Inglorious Basterds:
Yes, Christophe Waltz was incredible. Also, I never would have imagined it, but when translated into French and German, Tarantino dialog becomes downright poetic.
But having seen the movie, I am completely baffled by this comment from David Denby's review in the New Yorker:
In brief, Tarantino has gone past his usual practice of decorating his movies with homages to others. This time, he has pulled the film-archive door shut behind him—there’s hardly a flash of light indicating that the world exists outside the cinema except as the basis of a nutbrain fable.

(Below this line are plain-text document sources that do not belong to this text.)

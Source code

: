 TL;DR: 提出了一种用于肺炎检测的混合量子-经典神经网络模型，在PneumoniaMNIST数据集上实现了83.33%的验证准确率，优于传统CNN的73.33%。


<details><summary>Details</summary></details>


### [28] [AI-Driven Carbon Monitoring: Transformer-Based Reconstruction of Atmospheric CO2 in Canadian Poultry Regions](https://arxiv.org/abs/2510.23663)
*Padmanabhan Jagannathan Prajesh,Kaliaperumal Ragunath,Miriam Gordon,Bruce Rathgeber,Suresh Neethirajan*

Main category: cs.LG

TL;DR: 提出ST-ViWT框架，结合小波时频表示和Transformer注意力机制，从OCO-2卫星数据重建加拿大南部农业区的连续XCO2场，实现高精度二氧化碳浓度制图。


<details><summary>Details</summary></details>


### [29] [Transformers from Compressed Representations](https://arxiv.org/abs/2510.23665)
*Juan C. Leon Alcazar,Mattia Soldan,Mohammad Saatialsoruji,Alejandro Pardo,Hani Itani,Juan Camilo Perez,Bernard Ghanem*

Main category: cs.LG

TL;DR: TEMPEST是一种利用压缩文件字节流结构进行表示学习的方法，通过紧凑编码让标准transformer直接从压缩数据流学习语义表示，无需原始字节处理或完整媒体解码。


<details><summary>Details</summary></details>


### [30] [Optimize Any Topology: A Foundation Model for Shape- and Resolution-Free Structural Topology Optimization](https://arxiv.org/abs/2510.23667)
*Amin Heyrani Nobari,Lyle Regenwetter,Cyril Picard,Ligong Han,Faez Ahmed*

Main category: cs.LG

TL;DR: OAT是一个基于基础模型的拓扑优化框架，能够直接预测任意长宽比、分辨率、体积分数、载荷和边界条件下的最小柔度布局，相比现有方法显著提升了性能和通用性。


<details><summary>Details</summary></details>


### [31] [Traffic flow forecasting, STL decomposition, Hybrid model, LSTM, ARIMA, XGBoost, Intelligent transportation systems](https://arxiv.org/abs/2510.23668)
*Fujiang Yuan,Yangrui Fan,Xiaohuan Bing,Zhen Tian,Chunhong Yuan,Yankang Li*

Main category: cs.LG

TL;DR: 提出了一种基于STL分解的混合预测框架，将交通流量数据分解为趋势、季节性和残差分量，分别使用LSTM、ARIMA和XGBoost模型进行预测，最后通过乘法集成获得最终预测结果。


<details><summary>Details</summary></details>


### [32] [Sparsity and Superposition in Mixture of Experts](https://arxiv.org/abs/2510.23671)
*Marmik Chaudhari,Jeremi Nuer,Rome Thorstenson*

Um, the whole first section of the movie is an homage to Sergio Leone. The movie eventually morphs into other homages, but how anybody who's ever SEEN enough movies to qualify as a film critic can watch the opening of Inglorious Basterds and not recognize it as a spaghetti western set in Nazi occupied France is a bafflement to me.

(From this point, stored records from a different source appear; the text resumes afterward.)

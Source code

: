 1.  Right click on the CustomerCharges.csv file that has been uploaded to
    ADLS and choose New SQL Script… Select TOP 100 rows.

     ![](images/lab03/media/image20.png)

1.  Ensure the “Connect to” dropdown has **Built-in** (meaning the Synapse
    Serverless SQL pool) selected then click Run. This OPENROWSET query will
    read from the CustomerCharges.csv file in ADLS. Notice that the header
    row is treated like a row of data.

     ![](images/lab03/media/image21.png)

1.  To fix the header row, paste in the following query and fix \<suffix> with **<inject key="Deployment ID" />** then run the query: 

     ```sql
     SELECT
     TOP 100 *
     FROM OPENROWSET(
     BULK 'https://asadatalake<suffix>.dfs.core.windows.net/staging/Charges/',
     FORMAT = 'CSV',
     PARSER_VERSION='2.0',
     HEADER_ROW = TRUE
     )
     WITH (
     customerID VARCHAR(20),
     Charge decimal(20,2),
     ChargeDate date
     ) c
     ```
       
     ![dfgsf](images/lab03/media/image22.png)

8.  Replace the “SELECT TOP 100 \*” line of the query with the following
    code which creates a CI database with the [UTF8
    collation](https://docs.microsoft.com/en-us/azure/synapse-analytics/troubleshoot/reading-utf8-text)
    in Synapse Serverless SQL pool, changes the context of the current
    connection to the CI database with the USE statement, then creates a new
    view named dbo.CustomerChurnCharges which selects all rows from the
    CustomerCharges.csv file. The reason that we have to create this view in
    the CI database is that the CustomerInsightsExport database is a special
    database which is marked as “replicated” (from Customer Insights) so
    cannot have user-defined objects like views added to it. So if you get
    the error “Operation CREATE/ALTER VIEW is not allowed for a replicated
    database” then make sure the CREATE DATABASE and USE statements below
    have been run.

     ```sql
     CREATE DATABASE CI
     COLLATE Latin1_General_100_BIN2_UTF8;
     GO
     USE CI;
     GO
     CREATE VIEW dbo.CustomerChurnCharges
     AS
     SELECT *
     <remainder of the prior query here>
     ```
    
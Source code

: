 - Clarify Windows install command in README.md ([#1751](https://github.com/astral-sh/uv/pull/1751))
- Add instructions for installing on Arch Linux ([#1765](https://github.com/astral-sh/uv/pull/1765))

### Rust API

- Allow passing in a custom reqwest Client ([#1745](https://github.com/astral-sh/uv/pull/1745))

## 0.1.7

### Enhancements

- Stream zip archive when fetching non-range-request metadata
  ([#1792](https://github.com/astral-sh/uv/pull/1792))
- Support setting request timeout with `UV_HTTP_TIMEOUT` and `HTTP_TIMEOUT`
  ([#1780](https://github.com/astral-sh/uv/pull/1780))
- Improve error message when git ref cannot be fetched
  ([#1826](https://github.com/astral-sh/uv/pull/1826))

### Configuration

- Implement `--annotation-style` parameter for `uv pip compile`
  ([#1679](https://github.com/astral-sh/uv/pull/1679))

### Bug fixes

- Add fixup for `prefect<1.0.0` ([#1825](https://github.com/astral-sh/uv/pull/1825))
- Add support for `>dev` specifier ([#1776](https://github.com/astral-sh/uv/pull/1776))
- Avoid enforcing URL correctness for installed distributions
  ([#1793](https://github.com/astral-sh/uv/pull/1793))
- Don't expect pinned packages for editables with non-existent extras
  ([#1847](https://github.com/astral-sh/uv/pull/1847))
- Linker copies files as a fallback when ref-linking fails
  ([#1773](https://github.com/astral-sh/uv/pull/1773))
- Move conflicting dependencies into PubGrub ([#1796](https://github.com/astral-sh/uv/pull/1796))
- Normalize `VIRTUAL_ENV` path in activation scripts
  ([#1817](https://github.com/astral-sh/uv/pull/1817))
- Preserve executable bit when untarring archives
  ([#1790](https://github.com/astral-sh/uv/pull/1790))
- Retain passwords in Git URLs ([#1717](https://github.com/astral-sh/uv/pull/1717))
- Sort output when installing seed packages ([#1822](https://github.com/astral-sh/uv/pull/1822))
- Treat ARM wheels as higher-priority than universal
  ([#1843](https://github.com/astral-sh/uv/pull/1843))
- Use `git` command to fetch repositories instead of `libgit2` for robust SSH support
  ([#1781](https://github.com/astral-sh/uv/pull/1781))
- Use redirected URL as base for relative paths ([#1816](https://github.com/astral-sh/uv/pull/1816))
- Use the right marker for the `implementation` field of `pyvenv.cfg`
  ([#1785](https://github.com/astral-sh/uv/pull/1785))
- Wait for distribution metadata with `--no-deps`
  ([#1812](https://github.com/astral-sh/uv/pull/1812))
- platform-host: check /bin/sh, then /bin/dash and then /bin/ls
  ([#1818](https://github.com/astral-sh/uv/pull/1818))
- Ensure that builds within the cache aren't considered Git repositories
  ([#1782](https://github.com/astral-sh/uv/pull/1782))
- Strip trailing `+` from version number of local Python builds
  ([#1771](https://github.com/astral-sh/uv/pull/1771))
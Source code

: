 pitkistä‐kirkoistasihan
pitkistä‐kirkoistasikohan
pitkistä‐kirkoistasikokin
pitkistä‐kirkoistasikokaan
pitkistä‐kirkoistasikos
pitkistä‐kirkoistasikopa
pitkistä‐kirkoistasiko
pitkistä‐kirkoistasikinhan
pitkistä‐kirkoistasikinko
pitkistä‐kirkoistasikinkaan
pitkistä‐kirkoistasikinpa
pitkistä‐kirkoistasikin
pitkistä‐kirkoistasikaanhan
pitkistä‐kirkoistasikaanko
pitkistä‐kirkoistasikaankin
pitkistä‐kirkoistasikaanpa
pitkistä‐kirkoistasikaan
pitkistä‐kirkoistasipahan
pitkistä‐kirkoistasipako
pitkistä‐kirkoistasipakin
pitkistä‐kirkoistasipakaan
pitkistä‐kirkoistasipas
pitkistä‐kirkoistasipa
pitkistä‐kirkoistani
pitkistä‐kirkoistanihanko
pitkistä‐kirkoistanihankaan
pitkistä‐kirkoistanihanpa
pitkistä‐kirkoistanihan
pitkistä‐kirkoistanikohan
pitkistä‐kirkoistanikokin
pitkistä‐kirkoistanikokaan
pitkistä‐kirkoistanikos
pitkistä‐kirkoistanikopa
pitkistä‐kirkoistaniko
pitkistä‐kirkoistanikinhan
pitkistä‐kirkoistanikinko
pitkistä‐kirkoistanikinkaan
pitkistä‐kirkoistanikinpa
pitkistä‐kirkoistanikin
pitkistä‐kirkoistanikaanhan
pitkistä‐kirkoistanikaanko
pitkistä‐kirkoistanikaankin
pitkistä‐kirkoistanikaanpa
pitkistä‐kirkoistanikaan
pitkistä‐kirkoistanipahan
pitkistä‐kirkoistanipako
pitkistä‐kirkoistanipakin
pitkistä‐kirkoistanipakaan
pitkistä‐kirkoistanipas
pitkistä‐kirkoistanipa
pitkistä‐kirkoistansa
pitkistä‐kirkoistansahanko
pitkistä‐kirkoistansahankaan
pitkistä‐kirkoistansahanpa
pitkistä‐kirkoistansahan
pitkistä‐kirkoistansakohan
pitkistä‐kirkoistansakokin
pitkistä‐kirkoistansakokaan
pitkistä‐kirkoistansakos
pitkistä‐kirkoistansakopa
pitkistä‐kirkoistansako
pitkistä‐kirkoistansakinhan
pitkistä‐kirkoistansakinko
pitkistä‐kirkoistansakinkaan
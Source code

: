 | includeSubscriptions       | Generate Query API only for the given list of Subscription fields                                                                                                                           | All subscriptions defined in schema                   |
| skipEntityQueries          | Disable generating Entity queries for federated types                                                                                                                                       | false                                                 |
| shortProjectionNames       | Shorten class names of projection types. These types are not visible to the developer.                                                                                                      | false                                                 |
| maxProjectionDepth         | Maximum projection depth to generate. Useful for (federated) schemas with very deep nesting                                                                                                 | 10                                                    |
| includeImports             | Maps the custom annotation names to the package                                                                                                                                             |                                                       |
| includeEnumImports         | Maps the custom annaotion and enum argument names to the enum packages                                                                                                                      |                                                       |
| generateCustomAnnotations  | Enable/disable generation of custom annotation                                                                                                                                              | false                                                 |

I took Denby's comment to mean that this movie was entirely made out of references to other movies - that there was nothing original about it.
Oh. Okay. That makes so much more sense.
I disagree completely that there was nothing original about it, but that comment makes more sense to me.
My take was Jess' take on Denby's comment, but I am with Sean on disagreeing with it. For one thing, I've never seen a movie where
not only the ability to speak another language, but to have an appropriate accent, and know all the cultural gestures, be a major plot point.
Not that no other movie's done that, but I can't recall one off the top of my head. And that was just one strand.
I've never seen a movie where
Neither have I, but I wouldn't be surprised if there were some really obscure flick that Tarantino was paying homage to with that scene.
Neither have I, but I wouldn't be surprised if there were some really obscure flick that Tarantino was paying homage to with that scene.
From the interviews I've read, he said it was a reply to older movies
like Where Eagles Dare where you just have to suspend disbelief and go along with the fact that Richard Burton and Clint Eastwood could freely mingle with Germans without giving themselves away verbally/culturally.
But that doesn't mean you're wrong either. QT is a cagey...basterd.
By the way, I always use the
German-style hand gesture to indicate "three". I wonder if I'm going to be outed as a German spy
anytime soon.
Hmm, I do to. I wonder if
the three middle fingers is strictly a UK thing, or if it varies in the US depending on what part of the country you're in.